DOJ drops prosecution of woman who laughed at Jeff Sessions

WASHINGTON, DC - OCTOBER 18: U.S. Attorney General Jeff Sessions testifies before the Senate Judiciary Committee in the Hart Senate Office Building on Capitol Hill October 18, 2017 in Washington, DC. Committee members questioned Sessions about conversations he had with President Donald Trump about the firing of former FBI Director James Comey, the Defered Action for Childhood Arrivals (DACA) policy, the ongoing investigation about Russian intereference in the 2016 presidential election by Robert Muller and other subjects. (Photo by Chip Somodevilla/Getty Images)

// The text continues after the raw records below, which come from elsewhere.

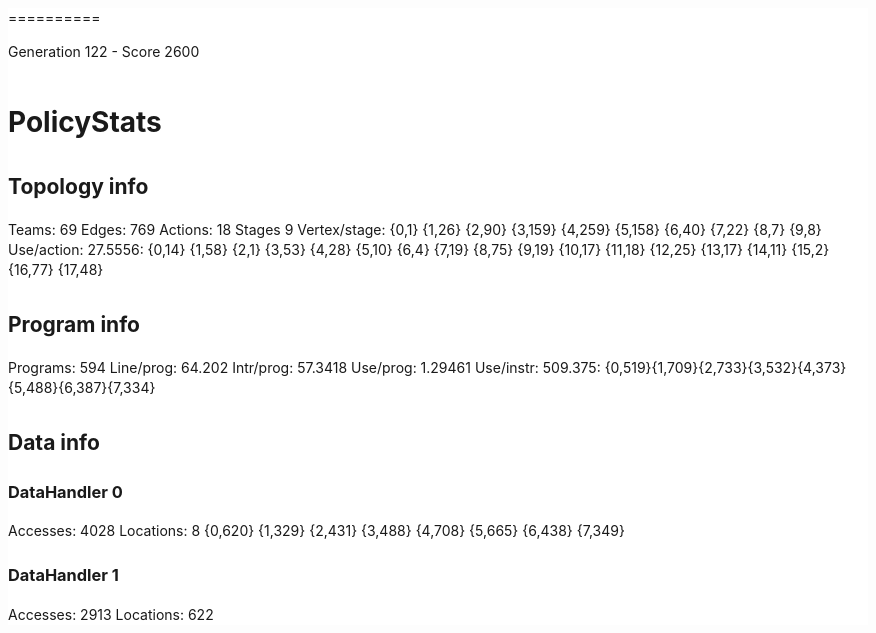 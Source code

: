 
==========

Generation 122 - Score 2600

# PolicyStats
## Topology info
Teams:		69
Edges:		769
Actions:	18
Stages		9
Vertex/stage:	{0,1} {1,26} {2,90} {3,159} {4,259} {5,158} {6,40} {7,22} {8,7} {9,8} 
Use/action:	27.5556: {0,14} {1,58} {2,1} {3,53} {4,28} {5,10} {6,4} {7,19} {8,75} {9,19} {10,17} {11,18} {12,25} {13,17} {14,11} {15,2} {16,77} {17,48} 

## Program info
Programs:	594
Line/prog:	64.202
Intr/prog:	57.3418
Use/prog:	1.29461
Use/instr:	509.375: {0,519}{1,709}{2,733}{3,532}{4,373}{5,488}{6,387}{7,334}

## Data info

### DataHandler 0
Accesses:	4028
Locations:	8
{0,620} {1,329} {2,431} {3,488} {4,708} {5,665} {6,438} {7,349} 

### DataHandler 1
Accesses:	2913
Locations:	622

The Department of Justice has dropped a case that was, indeed, a laughing matter.

Desiree Ali-Fairooz was scheduled to stand for her second trial on Nov. 13 after being arrested for what appeared to be laughing during Attorney General Jeff Sessions’ confirmation hearing in January. Ali-Fairooz tweeted she had received notice that her case was being dropped on Monday afternoon.

Just received this, “Governments Notice of Nolle Prosequi” What a relief! Guess they’ve got enough “laughing” matters to deal with!

— Desiree Fairooz (@desireefairooz) November 6, 2017

Ali-Fairooz, an activist with the organization Code Pink, was convicted of disrupting Congress when she let out a laugh while reacting to Alabama Sen. Richard Shelby that Sessions’ record of “treating all Americans equally under the law is clear and well-documented.” She was found guilty in May, and was told she faced up to six months in jail.

In July, Chief Judge Robert E. Morin of the Superior Court of the District of Columbia tossed the verdict, and scheduled a re-trial saying that the government had wrongly argued that a laugh alone was sufficient cause for the verdict.

Ali-Fairooz’s arresting officer, Katherine Coronado, was in her second week on the job during Sessions’ confirmation hearing, and at the time had never conducted an arrest, nor worked a congressional hearing, HuffPostreported.